How many are prepared to give up the flashy exterior — the spiritual look — and make the humble quiet journey into emptiness? Not many! There is nothing flashy or even profound about waking up — it is very basic, very immediate and very simple. When authentic realization happens, many at first will even think they have been conned… "Is that it??" Yup, that's it! No light emanating from our body, no angels with trumpets, no suddenly knowing of the Akashic records, no special powers, no God's blessing… just the ordinary sense of being that has been there in the background all along. Nothing special. We find that we have been awake all along, but just not realize it because we have been engrossed in the story of I — attached to being a somebody who knows many things and has life adventures. But that somebody is just a fictitious character we have dreamed up and identified with.
If we are engrossed in a movie at the cinema it is because we have identified with one or more of the characters — we are into the story — and our minds are hungry to know what happens next. If we do not identify with any of the characters, we do not get into the movie and sit there twiddling our thumbs aware that we are watching something that is not real. This is why bad actors ruin films: they present a reality that is so unbelievable that we cannot get lost in the fiction, and we just want the movie to end.
If the acting is good and the story exciting, it is not easy dragging ourselves away from the movie as our identification with the characters is very strong. We are so hooked on the story that we just have to know what is going to happen next, and next, and next… We are not interested in getting up to leave the show. When a movie is absorbing, nothing can drag us away from it, not even food when we are hungry. And that is what is is like with our identity. We are hooked on being an "I", an "I" that loves, laughs, eats, has sex, meditates, gets angry, prays to God and all the other aspects of life. It doesn't really matter what the specifics of our character are, we get hooked whatever. Maybe we are a saint, maybe we are an office worker, maybe we are murder, but whoever we think we are, we get addicted to the story of that "me". That is just the nature of the bodymind. It loves stories; it loves fictions.
Most of us live our lives lost in the drama that we call life. We are lost and asleep in our characters. How do you wake up from that drama? We wake up in the same way that we might break our engrossment with a movie… we reference ourselves and in so doing we break the connection we have made to the movie's characters. In "real" life, however, when we reference ourselves, much to our surprise we find that there is no real self underneath to wake up to. Rather we find that our true nature is not an identity at all, just an ineffable awareness. This can be quite disconcerting for most people as having a "me" or "I" has always been central to our experience — a self has been the context of our whole lives — and then we discover that we are the awareness or consciousness that backlights the whole shebang. We are not Joe the gardener or Martha the company director rushing about in our living busy lives; we are the silent, invisible awareness that ticks over in the background, aware of everything and yet being touched by none of it.

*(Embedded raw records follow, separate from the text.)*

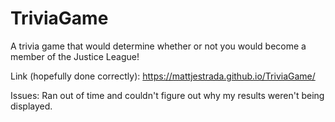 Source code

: # TriviaGame

A trivia game that would determine whether or not you would become a member of the Justice League!

Link (hopefully done correctly):
https://mattjestrada.github.io/TriviaGame/

Issues:
Ran out of time and couldn't figure out why my results weren't being displayed. 

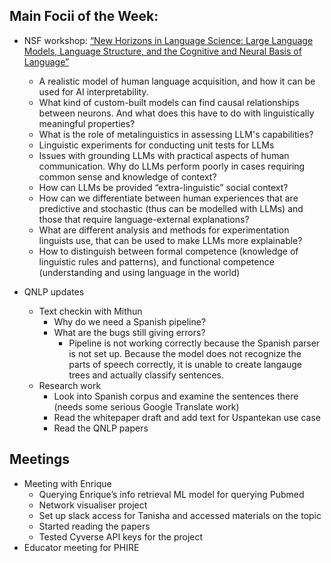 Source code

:## Main Focii of the Week:
- NSF workshop: [“New Horizons in Language Science: Large Language Models, Language Structure, and the Cognitive and Neural Basis of Language”](http://xml-v4.trustflayer2.online/click?i=42TGaVxekoE_0)
   - A realistic model of human language acquisition, and how it can be used for AI interpretability.
   - What kind of custom-built models can find causal relationships between neurons. And what does this have to do with linguistically meaningful properties?
   - What is the role of metalinguistics in assessing LLM's capabilities?
   - Linguistic experiments for conducting unit tests for LLMs
   - Issues with grounding 	LLMs with practical aspects of human communication. Why do LLMs perform poorly in cases requiring common sense and knowledge of context?
   - How can LLMs be  provided “extra-linguistic” social context?
   - How can we differentiate between human experiences that are predictive and stochastic (thus can be modelled with LLMs) and those that require language-external explanations?
   - What are different analysis and methods for experimentation linguists use, that can be used to make LLMs more explainable?
   - How to distinguish between formal competence (knowledge of linguistic rules and patterns), and functional competence (understanding and using language in the world)

- QNLP updates
  - Text checkin with Mithun
    - Why do we need a Spanish pipeline?
    - What are the bugs still giving errors?
      - Pipeline is not working correctly because the Spanish parser is not set up. Because the model does not recognize the parts of speech correctly, it is unable to create langauge trees and actually classify sentences.
  - Research work
    - Look into Spanish corpus and examine the sentences there (needs some serious Google Translate work)
    - Read the whitepaper draft and add text for Uspantekan use case
    - Read the QNLP papers 

## Meetings
- Meeting with Enrique
  - Querying Enrique’s info retrieval ML model for querying Pubmed
  - Network visualiser project
  - Set up slack access for Tanisha and accessed materials on the topic
  - Started reading the papers
  - Tested Cyverse API keys for the project
- Educator meeting for PHIRE 
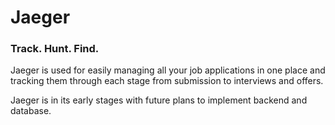 # Jaeger

### Track. Hunt. Find.

Jaeger is used for easily managing all your job applications in one place and tracking them through each stage from submission to interviews and offers.

Jaeger is in its early stages with future plans to implement backend and database.
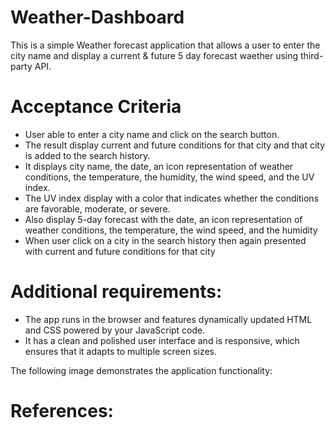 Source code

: # Weather-Dashboard

This is a simple Weather forecast application that allows a user to enter the city name and display a current & future 5 day forecast waether using third-party API.

# Acceptance Criteria

- User able to enter a city name and click on the search button.
- The result display current and future conditions for that city and that city is added to the search history.
- It displays city name, the date, an icon representation of weather conditions, the temperature, the humidity, the wind speed, and the UV index.
- The UV index display with a color that indicates whether the conditions are favorable, moderate, or severe. 
- Also display 5-day forecast with the date, an icon representation of weather conditions, the temperature, the wind speed, and the humidity
- When user click on a city in the search history then again presented with current and future conditions for that city

# Additional requirements:
- The app runs in the browser and features dynamically updated HTML and CSS powered by your JavaScript code.
- It has a clean and polished user interface and is responsive, which ensures that it adapts to multiple screen sizes.


The following image demonstrates the application functionality:


# References:

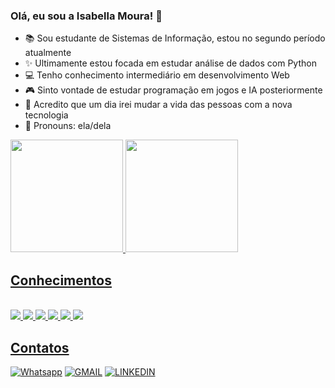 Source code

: ### Olá, eu sou a Isabella Moura! 💖

- 📚 Sou estudante de Sistemas de Informação, estou no segundo período atualmente
- ✨ Ultimamente estou focada em estudar análise de dados com Python
- 💻 Tenho conhecimento intermediário em desenvolvimento Web
- 🎮 Sinto vontade de estudar programação em jogos e IA posteriormente
- 🚀 Acredito que um dia irei mudar a vida das pessoas com a nova tecnologia
- 🙂 Pronouns: ela/dela

<div>
  <a href="https://beacons.ai/isabellasmou">
  <img height="180cm" src="https://github-readme-stats.vercel.app/api?username=isabellasmou&show_icons=true&theme=dracula"/>
  <img height="180cm" src="https://github-readme-stats.vercel.app/api/top-langs/?username=isabellasmou&layout=compact&theme=dracula"/>
</div>

## Conhecimentos

<div style="display: inline_block"><br/>
    <img src="https://img.shields.io/badge/HTML5-E34F26?style=for-the-badge&logo=html5&logoColor=white"/>
    <img src="https://img.shields.io/badge/CSS3-1572B6?style=for-the-badge&logo=css3&logoColor=white"/>
    <img src="https://img.shields.io/badge/JavaScript-F7DF1E?style=for-the-badge&logo=javascript&logoColor=black"/>
    <img src="https://img.shields.io/badge/Python-3776AB?style=for-the-badge&logo=python&logoColor=white"/>
    <img src="https://img.shields.io/badge/C%23-239120?style=for-the-badge&logo=c-sharp&logoColor=white"/>
    <img src="https://img.shields.io/badge/MySQL-00000F?style=for-the-badge&logo=mysql&logoColor=white"/>
</div>

## Contatos
[![Whatsapp](https://img.shields.io/badge/WhatsApp-25D366?style=for-the-badge&logo=whatsapp&logoColor=white)](https://wa.me/5521992575487)
[![GMAIL](https://img.shields.io/badge/Gmail-D14836?style=for-the-badge&logo=gmail&logoColor=white)](mailto:isabellasmou@gmail.com)
[![LINKEDIN](https://img.shields.io/badge/LinkedIn-0077B5?style=for-the-badge&logo=linkedin&logoColor=white)](https://www.linkedin.com/in/isabellasmou/)
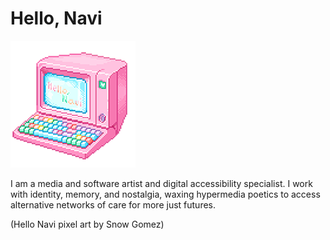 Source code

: # Hello, Navi

![Colourful computer terminal with the text "Hello Navi" on screen](hello_navi.png)

I am a media and software artist and digital accessibility specialist. I work with identity, memory, and nostalgia, waxing hypermedia poetics to access alternative networks of care for more just futures.

(Hello Navi pixel art by Snow Gomez)

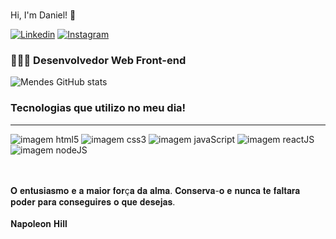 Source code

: ###
Hi, I'm Daniel! 👋    


[![Linkedin](https://img.shields.io/badge/LinkedIn-0077B5?style=for-the-badge&logo=linkedin&logoColor=white)](https://www.linkedin.com/in/daniel-barbos/)
[![Instagram](https://img.shields.io/badge/Instagram-E4405F?style=for-the-badge&logo=instagram&logoColor=white)]()

### 👨🏻‍💻 Desenvolvedor Web Front-end

![Mendes GitHub stats](https://github-readme-stats.vercel.app/api?username=DaniMendess&show_icons=true&theme=radical) 
### Tecnologias que utilizo no meu dia!
<hr>
<div> 
<img alt="imagem html5" src="https://img.shields.io/badge/HTML5-E34F26?style=for-the-badge&logo=html5&logoColor=white"/>
<img alt="imagem css3" src="https://img.shields.io/badge/CSS3-1572B6?style=for-the-badge&logo=css3&logoColor=white"/>
<img alt="imagem javaScript" src="https://img.shields.io/badge/JavaScript-F7DF1E?style=for-the-badge&logo=JavaScript&logoColor=white"/>
<img alt="imagem reactJS" src="https://img.shields.io/badge/React-20232A?style=for-the-badge&logo=react&logoColor=61DAFB"/>
<img alt="imagem nodeJS" src="https://img.shields.io/badge/Node.js-43853D?style=for-the-badge&logo=node.js&logoColor=white"/>
</div><br><br>

𝐎 𝐞𝐧𝐭𝐮𝐬𝐢𝐚𝐬𝐦𝐨 𝐞 𝐚 𝐦𝐚𝐢𝐨𝐫 𝐟𝐨𝐫ç𝐚 𝐝𝐚 𝐚𝐥𝐦𝐚. 𝐂𝐨𝐧𝐬𝐞𝐫𝐯𝐚-𝐨 𝐞 𝐧𝐮𝐧𝐜𝐚 𝐭𝐞 𝐟𝐚𝐥𝐭𝐚𝐫𝐚 𝐩𝐨𝐝𝐞𝐫 𝐩𝐚𝐫𝐚 𝐜𝐨𝐧𝐬𝐞𝐠𝐮𝐢𝐫𝐞𝐬 𝐨 𝐪𝐮𝐞 𝐝𝐞𝐬𝐞𝐣𝐚𝐬.<br><br>
𝐍𝐚𝐩𝐨𝐥𝐞𝐨𝐧 𝐇𝐢𝐥𝐥



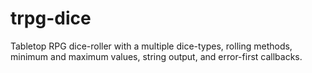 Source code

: # trpg-dice
Tabletop RPG dice-roller with a multiple dice-types, rolling methods, minimum and maximum values, string output, and error-first callbacks.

So self-referencing is an important tool in breaking that hypnosis of "me". Another tool that is very powerful, allowing us to wake up from the story of our lives, is to accept every aspect and possibility of the story — to accept everything as it is without the desire to change it. In fact, it is our resistance to what is that maintains the illusion of a separate self. This can be very difficult because the other facet of our conceptual self is the conditional self. This make sense when you consider that stories and movies hook us not just by keeping us guessing about what will happen next, but to keep us guessing and hoping for one or other particular outcome. We become personally invested in the story. But if we decide to accept all possible outcomes — if it is okay if the hero lives or dies — suddenly the story is a lot less gripping; we disengage from it. It is also a bit like watching a tennis match: if we don't care who actually wins, we do not get involved with the tennis and can pull away quite easily if someone rings the doorbell. But if we are totally invested emotionally in one particular player winning (or losing), then it becomes very difficult to drag ourselves away from the drama. We are hooked.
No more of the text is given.